WHAT YOU ARE ASKED TO DO:
Write out every line below that contains "useful".

Document images with source code:
= = = = =

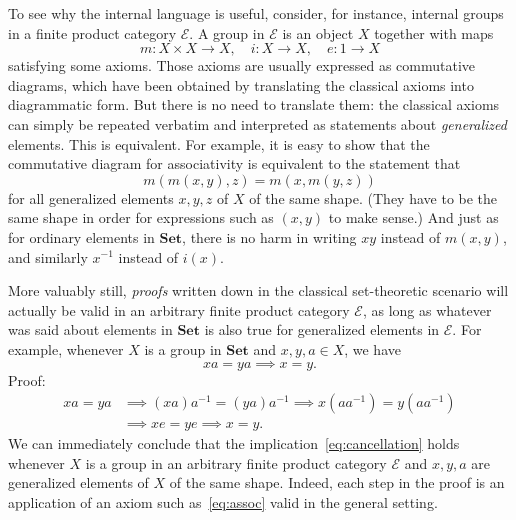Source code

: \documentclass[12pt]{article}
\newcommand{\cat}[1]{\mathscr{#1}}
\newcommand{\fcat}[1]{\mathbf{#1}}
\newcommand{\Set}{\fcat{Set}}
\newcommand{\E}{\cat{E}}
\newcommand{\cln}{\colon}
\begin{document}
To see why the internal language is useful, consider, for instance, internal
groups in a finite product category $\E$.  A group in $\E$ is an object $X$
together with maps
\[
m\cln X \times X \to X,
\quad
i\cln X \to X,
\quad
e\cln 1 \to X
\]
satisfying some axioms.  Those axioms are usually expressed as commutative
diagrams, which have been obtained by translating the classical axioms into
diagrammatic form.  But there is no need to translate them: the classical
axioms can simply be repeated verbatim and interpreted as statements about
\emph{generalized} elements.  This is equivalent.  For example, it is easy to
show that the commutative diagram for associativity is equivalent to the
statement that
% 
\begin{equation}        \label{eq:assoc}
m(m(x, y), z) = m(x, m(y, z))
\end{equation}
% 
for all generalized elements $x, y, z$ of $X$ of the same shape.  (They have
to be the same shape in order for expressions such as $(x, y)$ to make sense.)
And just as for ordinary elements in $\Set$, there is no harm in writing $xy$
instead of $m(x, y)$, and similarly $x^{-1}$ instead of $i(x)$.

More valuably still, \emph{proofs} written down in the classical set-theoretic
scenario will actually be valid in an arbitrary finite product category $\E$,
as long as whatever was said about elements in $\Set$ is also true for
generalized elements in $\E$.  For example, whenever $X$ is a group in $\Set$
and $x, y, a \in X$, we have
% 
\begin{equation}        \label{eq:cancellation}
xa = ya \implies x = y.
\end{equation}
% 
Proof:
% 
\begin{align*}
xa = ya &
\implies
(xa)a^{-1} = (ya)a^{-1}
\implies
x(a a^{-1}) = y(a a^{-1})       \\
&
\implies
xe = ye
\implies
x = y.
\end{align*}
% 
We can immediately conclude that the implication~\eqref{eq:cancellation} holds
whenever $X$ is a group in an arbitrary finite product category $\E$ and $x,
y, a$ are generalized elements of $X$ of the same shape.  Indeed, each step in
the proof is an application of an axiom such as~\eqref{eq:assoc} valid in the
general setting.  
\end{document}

= = = = =

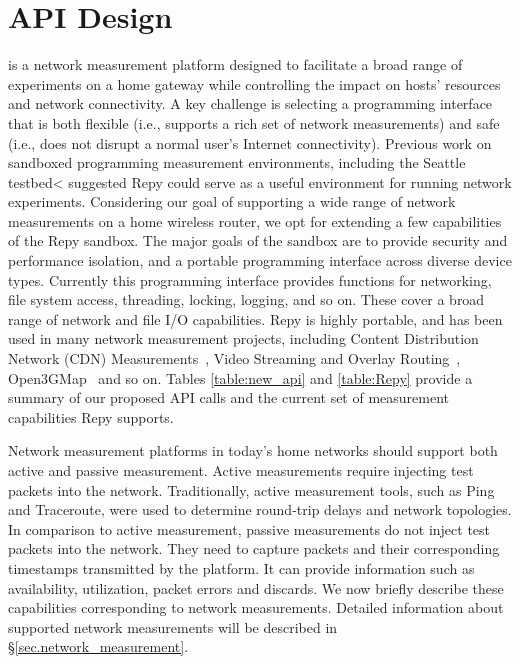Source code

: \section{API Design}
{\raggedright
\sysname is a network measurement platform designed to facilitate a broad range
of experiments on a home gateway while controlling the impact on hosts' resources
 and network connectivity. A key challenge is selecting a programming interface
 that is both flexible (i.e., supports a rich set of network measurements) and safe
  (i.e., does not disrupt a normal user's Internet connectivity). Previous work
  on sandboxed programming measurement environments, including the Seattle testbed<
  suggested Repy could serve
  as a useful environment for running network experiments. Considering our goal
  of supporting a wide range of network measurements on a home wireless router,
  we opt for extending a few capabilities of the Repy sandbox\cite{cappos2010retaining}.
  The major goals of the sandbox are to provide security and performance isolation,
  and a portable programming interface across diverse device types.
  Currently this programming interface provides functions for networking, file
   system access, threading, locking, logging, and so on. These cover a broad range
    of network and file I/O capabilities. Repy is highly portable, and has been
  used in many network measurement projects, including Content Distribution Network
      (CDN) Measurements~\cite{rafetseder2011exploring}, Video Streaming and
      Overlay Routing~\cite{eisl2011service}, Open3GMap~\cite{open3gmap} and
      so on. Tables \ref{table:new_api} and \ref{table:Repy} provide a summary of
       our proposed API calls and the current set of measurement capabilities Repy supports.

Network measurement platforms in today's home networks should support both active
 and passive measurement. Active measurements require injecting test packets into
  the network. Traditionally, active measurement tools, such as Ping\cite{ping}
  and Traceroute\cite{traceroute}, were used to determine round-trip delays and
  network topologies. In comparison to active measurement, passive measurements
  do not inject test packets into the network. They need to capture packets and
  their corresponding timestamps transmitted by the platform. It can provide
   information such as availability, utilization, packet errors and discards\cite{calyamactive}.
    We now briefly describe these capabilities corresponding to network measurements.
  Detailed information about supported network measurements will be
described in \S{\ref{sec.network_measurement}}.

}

= = = = =

WRITTEN RESPONSE:
To see why the internal language is useful, consider, for instance, internal
  as a useful environment for running network experiments. Considering our goal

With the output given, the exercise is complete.